### Work item
Copy out all the lines in the records that include the word "Invite".

### Material provided
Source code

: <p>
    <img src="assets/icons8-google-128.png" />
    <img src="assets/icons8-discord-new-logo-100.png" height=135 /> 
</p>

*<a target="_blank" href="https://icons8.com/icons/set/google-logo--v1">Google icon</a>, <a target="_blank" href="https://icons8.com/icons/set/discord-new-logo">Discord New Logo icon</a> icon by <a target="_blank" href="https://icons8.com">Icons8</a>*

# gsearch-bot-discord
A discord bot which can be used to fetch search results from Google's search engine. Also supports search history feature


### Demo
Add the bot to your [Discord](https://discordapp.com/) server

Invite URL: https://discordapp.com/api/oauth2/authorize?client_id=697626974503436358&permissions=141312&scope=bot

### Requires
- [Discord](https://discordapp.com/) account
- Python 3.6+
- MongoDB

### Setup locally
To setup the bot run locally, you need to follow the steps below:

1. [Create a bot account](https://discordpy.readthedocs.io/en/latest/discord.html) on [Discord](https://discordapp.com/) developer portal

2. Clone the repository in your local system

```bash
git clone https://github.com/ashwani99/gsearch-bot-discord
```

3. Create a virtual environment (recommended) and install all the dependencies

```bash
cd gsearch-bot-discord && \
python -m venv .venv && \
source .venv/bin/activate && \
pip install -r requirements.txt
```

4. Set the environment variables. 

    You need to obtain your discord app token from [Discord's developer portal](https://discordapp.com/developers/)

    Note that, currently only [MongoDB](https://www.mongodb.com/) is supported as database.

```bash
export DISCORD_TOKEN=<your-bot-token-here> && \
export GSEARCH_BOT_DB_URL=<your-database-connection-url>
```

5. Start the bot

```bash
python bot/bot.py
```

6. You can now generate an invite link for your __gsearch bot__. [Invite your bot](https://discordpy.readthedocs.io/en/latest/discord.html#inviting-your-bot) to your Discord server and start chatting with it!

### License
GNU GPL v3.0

---

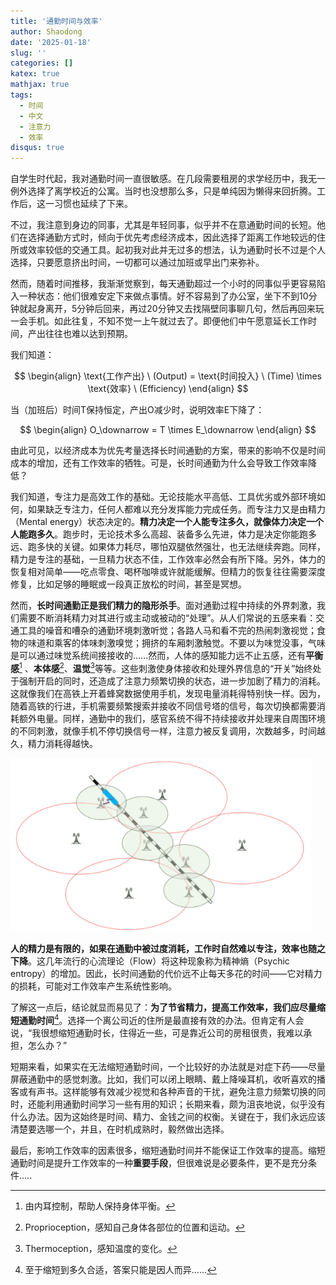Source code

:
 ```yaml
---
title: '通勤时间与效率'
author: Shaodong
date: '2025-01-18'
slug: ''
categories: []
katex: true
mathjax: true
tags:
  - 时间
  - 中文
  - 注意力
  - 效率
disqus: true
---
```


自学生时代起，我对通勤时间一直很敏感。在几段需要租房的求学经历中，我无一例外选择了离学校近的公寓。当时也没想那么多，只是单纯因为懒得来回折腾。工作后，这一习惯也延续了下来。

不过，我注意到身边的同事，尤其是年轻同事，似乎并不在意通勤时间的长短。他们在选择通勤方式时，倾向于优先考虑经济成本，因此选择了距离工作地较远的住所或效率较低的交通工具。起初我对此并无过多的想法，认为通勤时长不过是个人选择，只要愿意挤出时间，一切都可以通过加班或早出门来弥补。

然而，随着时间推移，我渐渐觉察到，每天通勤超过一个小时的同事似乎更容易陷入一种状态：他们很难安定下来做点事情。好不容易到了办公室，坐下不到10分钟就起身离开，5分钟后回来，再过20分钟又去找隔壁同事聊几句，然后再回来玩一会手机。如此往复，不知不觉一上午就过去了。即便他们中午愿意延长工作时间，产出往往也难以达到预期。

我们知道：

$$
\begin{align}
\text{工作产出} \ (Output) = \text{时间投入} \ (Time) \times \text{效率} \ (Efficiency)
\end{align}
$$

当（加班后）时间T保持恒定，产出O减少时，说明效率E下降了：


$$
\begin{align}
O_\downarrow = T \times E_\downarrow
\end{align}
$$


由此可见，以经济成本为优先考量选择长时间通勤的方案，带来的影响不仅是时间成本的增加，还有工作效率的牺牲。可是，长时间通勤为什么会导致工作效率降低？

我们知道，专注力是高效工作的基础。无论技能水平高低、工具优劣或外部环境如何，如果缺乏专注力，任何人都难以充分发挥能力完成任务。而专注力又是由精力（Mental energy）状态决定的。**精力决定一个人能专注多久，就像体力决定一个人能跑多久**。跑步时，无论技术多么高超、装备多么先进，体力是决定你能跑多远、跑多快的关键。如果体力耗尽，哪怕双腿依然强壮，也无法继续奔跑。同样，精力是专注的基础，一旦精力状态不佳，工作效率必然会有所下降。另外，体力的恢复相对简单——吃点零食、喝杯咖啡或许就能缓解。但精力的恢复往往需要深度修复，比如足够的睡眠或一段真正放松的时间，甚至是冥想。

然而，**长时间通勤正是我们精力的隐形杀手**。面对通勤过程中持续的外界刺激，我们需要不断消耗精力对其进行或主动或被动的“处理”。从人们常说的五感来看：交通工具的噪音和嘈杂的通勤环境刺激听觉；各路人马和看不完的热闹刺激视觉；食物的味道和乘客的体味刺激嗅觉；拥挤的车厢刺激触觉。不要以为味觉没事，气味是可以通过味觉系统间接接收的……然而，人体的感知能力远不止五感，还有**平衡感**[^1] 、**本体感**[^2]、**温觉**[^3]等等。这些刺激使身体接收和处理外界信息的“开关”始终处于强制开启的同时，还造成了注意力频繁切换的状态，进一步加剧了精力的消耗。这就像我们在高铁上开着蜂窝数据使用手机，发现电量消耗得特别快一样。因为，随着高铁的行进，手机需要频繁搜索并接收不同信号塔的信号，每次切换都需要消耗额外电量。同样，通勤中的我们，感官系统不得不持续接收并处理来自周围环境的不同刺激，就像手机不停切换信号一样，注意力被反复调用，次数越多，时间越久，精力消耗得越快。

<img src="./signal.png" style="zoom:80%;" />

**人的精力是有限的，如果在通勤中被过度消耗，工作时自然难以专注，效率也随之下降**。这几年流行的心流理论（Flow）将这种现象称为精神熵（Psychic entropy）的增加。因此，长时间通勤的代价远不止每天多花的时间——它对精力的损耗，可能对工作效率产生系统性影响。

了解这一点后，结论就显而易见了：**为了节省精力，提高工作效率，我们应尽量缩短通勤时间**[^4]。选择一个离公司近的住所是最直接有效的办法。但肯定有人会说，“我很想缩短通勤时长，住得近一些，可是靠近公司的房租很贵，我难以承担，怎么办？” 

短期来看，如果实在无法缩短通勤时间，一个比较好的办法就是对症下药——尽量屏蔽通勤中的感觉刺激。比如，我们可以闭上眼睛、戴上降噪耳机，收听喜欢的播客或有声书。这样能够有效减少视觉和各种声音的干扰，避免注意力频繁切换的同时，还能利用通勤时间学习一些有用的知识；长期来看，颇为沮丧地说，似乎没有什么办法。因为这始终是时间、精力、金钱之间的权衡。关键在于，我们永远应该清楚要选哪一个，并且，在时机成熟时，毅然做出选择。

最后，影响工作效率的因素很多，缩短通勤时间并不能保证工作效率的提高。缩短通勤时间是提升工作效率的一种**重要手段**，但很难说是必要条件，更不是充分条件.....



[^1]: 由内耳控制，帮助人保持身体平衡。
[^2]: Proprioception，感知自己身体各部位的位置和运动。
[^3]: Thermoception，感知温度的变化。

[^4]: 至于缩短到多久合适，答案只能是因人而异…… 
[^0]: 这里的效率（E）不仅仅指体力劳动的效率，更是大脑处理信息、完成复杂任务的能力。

### Result of the task
Invite URL: https://discordapp.com/api/oauth2/authorize?client_id=697626974503436358&permissions=141312&scope=bot
6. You can now generate an invite link for your __gsearch bot__. [Invite your bot](https://discordpy.readthedocs.io/en/latest/discord.html#inviting-your-bot) to your Discord server and start chatting with it!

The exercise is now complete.